### Problem to solve:
The answer should hold only the lines from the beginning of the material through the one with "It was only", reproduced exactly and without pictures.

### Provided data:
# # # #
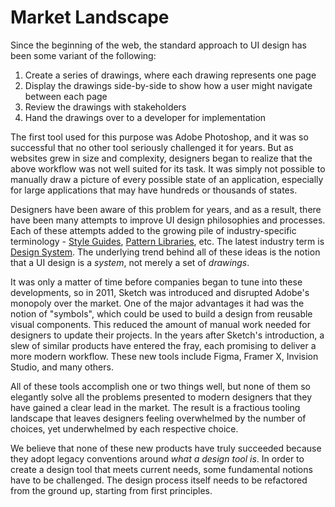 
# Market Landscape

Since the beginning of the web, the standard approach to UI design has been some variant of the following:

1. Create a series of drawings, where each drawing represents one page
2. Display the drawings side-by-side to show how a user might navigate between each page
3. Review the drawings with stakeholders
4. Hand the drawings over to a developer for implementation

The first tool used for this purpose was Adobe Photoshop, and it was so successful that no other tool seriously challenged it for years. But as websites grew in size and complexity, designers began to realize that the above workflow was not well suited for its task. It was simply not possible to manually draw a picture of every possible state of an application, especially for large applications that may have hundreds or thousands of states.

Designers have been aware of this problem for years, and as a result, there have been many attempts to improve UI design philosophies and processes. Each of these attempts added to the growing pile of industry-specific terminology - [Style Guides](http://bradfrost.com/blog/post/style-guides/), [Pattern Libraries](http://ui-patterns.com/patterns), etc. The latest industry term is [Design System](https://uxdesign.cc/everything-you-need-to-know-about-design-systems-54b109851969). The underlying trend behind all of these ideas is the notion that a UI design is a _system_, not merely a set of _drawings_.

It was only a matter of time before companies began to tune into these developments, so in 2011, Sketch was introduced and disrupted Adobe's monopoly over the market. One of the major advantages it had was the notion of "symbols", which could be used to build a design from reusable visual components. This reduced the amount of manual work needed for designers to update their projects. In the years after Sketch's introduction, a slew of similar products have entered the fray, each promising to deliver a more modern workflow. These new tools include Figma, Framer X, Invision Studio, and many others.

All of these tools accomplish one or two things well, but none of them so elegantly solve all the problems presented to modern designers that they have gained a clear lead in the market. The result is a fractious tooling landscape that leaves designers feeling overwhelmed by the number of choices, yet underwhelmed by each respective choice.

We believe that none of these new products have truly succeeded because they adopt legacy conventions around _what a design tool is_. In order to create a design tool that meets current needs, some fundamental notions have to be challenged. The design process itself needs to be refactored from the ground up, starting from first principles.
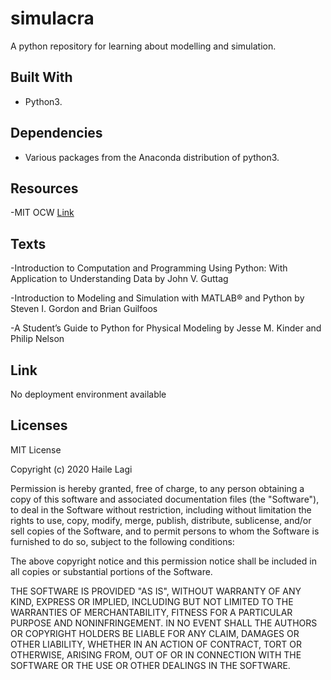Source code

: # simulacra
A python repository for learning about modelling and simulation.

## Built With

* Python3.

## Dependencies

* Various packages from the Anaconda distribution of python3.

## Resources
-MIT OCW [Link](https://ocw.mit.edu/courses/electrical-engineering-and-computer-science/6-0001-introduction-to-computer-science-and-programming-in-python-fall-2016/index.htm)

## Texts
-Introduction to Computation and Programming Using Python: With Application to Understanding Data by John V. Guttag

-Introduction to Modeling and Simulation with  MATLAB® and Python by Steven I. Gordon and Brian Guilfoos

-A Student’s Guide to Python for Physical Modeling by Jesse M. Kinder and Philip Nelson

## Link

No deployment environment available

## Licenses

MIT License

Copyright (c) 2020 Haile Lagi

Permission is hereby granted, free of charge, to any person obtaining a copy
of this software and associated documentation files (the "Software"), to deal
in the Software without restriction, including without limitation the rights
to use, copy, modify, merge, publish, distribute, sublicense, and/or sell
copies of the Software, and to permit persons to whom the Software is
furnished to do so, subject to the following conditions:

The above copyright notice and this permission notice shall be included in all
copies or substantial portions of the Software.

THE SOFTWARE IS PROVIDED "AS IS", WITHOUT WARRANTY OF ANY KIND, EXPRESS OR
IMPLIED, INCLUDING BUT NOT LIMITED TO THE WARRANTIES OF MERCHANTABILITY,
FITNESS FOR A PARTICULAR PURPOSE AND NONINFRINGEMENT. IN NO EVENT SHALL THE
AUTHORS OR COPYRIGHT HOLDERS BE LIABLE FOR ANY CLAIM, DAMAGES OR OTHER
LIABILITY, WHETHER IN AN ACTION OF CONTRACT, TORT OR OTHERWISE, ARISING FROM,
OUT OF OR IN CONNECTION WITH THE SOFTWARE OR THE USE OR OTHER DEALINGS IN THE
SOFTWARE.

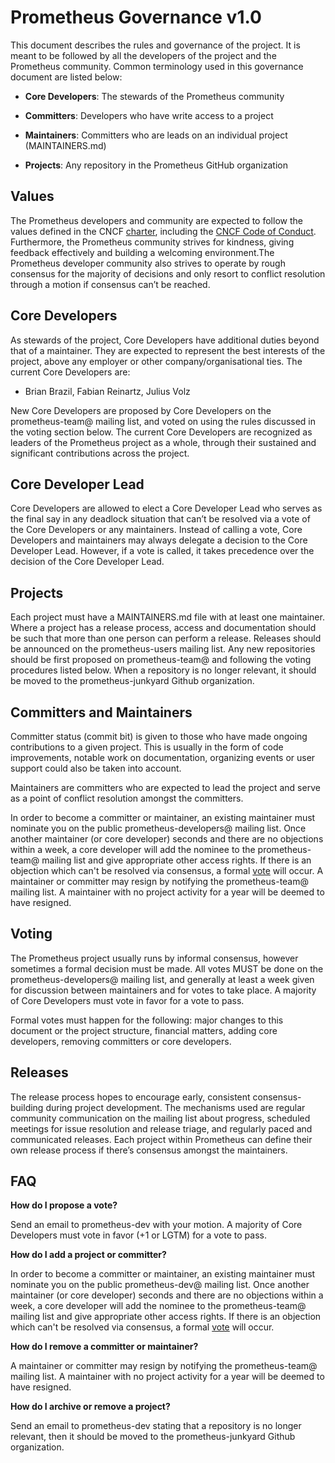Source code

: # Prometheus Governance v1.0

This document describes the rules and governance of the project. It is meant to be followed by all the developers of the project and the Prometheus community. Common terminology used in this governance document are listed below:

* **Core Developers**: The stewards of the Prometheus community

* **Committers**: Developers who have write access to a project

* **Maintainers**: Committers who are leads on an individual project (MAINTAINERS.md)

* **Projects**: Any repository in the Prometheus GitHub organization

## Values

The Prometheus developers and community are expected to follow the values defined in the CNCF [charter](https://www.cncf.io/about/charter/), including the [CNCF Code of Conduct](https://github.com/cncf/foundation/blob/master/code-of-conduct.md). Furthermore, the Prometheus community strives for kindness, giving feedback effectively and building a welcoming environment.The Prometheus developer community also strives to operate by rough consensus for the majority of decisions and only resort to conflict resolution through a motion if consensus can’t be reached.

## Core Developers

As stewards of the project, Core Developers have additional duties beyond that of a maintainer. They are expected to represent the best interests of the project, above any employer or other company/organisational ties. The current Core Developers are:

* Brian Brazil, Fabian Reinartz, Julius Volz

New Core Developers are proposed by Core Developers on the prometheus-team@ mailing list, and voted on using the rules discussed in the voting section below. The current Core Developers are recognized as leaders of the Prometheus project as a whole, through their sustained and significant contributions across the project.

## Core Developer Lead

Core Developers are allowed to elect a Core Developer Lead who serves as the final say in any deadlock situation that can’t be resolved via a vote of the Core Developers or any maintainers. Instead of calling a vote, Core Developers and maintainers may always delegate a decision to the Core Developer Lead. However, if a vote is called, it takes precedence over the decision of the Core Developer Lead.

## Projects

Each project must have a MAINTAINERS.md file with at least one maintainer. Where a project has a release process, access and documentation should be such that more than one person can perform a release. Releases should be announced on the prometheus-users mailing list. Any new repositories should be first proposed on prometheus-team@ and following the voting procedures listed below. When a repository is no longer relevant, it should be moved to the prometheus-junkyard Github organization.

## Committers and Maintainers

Committer status (commit bit) is given to those who have made ongoing contributions to a given project. This is usually in the form of code improvements, notable work on documentation, organizing events or user support could also be taken into account. 

Maintainers are committers who are expected to lead the project and serve as a point of conflict resolution amongst the committers.

In order to become a committer or maintainer, an existing maintainer must nominate you on the public prometheus-developers@ mailing list. Once another maintainer (or core developer) seconds and there are no objections within a week, a core developer will add the nominee to the prometheus-team@ mailing list and give appropriate other access rights. If there is an objection which can't be resolved via consensus, a formal [vote](#heading=h.x907eu6orfvp) will occur. A maintainer or committer may resign by notifying the prometheus-team@ mailing list. A maintainer with no project activity for a year will be deemed to have resigned.

## Voting

The Prometheus project usually runs by informal consensus, however sometimes a formal decision must be made. All votes MUST be done on the prometheus-developers@ mailing list, and generally at least a week given for discussion between maintainers and for votes to take place. A majority of Core Developers must vote in favor for a vote to pass.

Formal votes must happen for the following: major changes to this document or the project structure, financial matters, adding core developers, removing committers or core developers.

## Releases

The release process hopes to encourage early, consistent consensus-building during project development. The mechanisms used are regular community communication on the mailing list about progress, scheduled meetings for issue resolution and release triage, and regularly paced and communicated releases. Each project within Prometheus can define their own release process if there’s consensus amongst the maintainers.

## FAQ

**How do I propose a vote?**

Send an email to prometheus-dev with your motion. A majority of Core Developers must vote in favor (+1 or LGTM) for a vote to pass.

**How do I add a project or committer?**

In order to become a committer or maintainer, an existing maintainer must nominate you on the public prometheus-dev@ mailing list. Once another maintainer (or core developer) seconds and there are no objections within a week, a core developer will add the nominee to the prometheus-team@ mailing list and give appropriate other access rights. If there is an objection which can't be resolved via consensus, a formal [vote](#heading=h.x907eu6orfvp) will occur. 

**How do I remove a committer or maintainer?**

A maintainer or committer may resign by notifying the prometheus-team@ mailing list. A maintainer with no project activity for a year will be deemed to have resigned.

**How do I archive or remove a project?**

Send an email to prometheus-dev stating that a repository is no longer relevant, then it should be moved to the prometheus-junkyard Github organization.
# # # #
### Reply to the task:
# Market Landscape

Since the beginning of the web, the standard approach to UI design has been some variant of the following:

1. Create a series of drawings, where each drawing represents one page
2. Display the drawings side-by-side to show how a user might navigate between each page
3. Review the drawings with stakeholders
4. Hand the drawings over to a developer for implementation

The first tool used for this purpose was Adobe Photoshop, and it was so successful that no other tool seriously challenged it for years. But as websites grew in size and complexity, designers began to realize that the above workflow was not well suited for its task. It was simply not possible to manually draw a picture of every possible state of an application, especially for large applications that may have hundreds or thousands of states.

Designers have been aware of this problem for years, and as a result, there have been many attempts to improve UI design philosophies and processes. Each of these attempts added to the growing pile of industry-specific terminology - [Style Guides](http://bradfrost.com/blog/post/style-guides/), [Pattern Libraries](http://ui-patterns.com/patterns), etc. The latest industry term is [Design System](https://uxdesign.cc/everything-you-need-to-know-about-design-systems-54b109851969). The underlying trend behind all of these ideas is the notion that a UI design is a _system_, not merely a set of _drawings_.

It was only a matter of time before companies began to tune into these developments, so in 2011, Sketch was introduced and disrupted Adobe's monopoly over the market. One of the major advantages it had was the notion of "symbols", which could be used to build a design from reusable visual components. This reduced the amount of manual work needed for designers to update their projects. In the years after Sketch's introduction, a slew of similar products have entered the fray, each promising to deliver a more modern workflow. These new tools include Figma, Framer X, Invision Studio, and many others.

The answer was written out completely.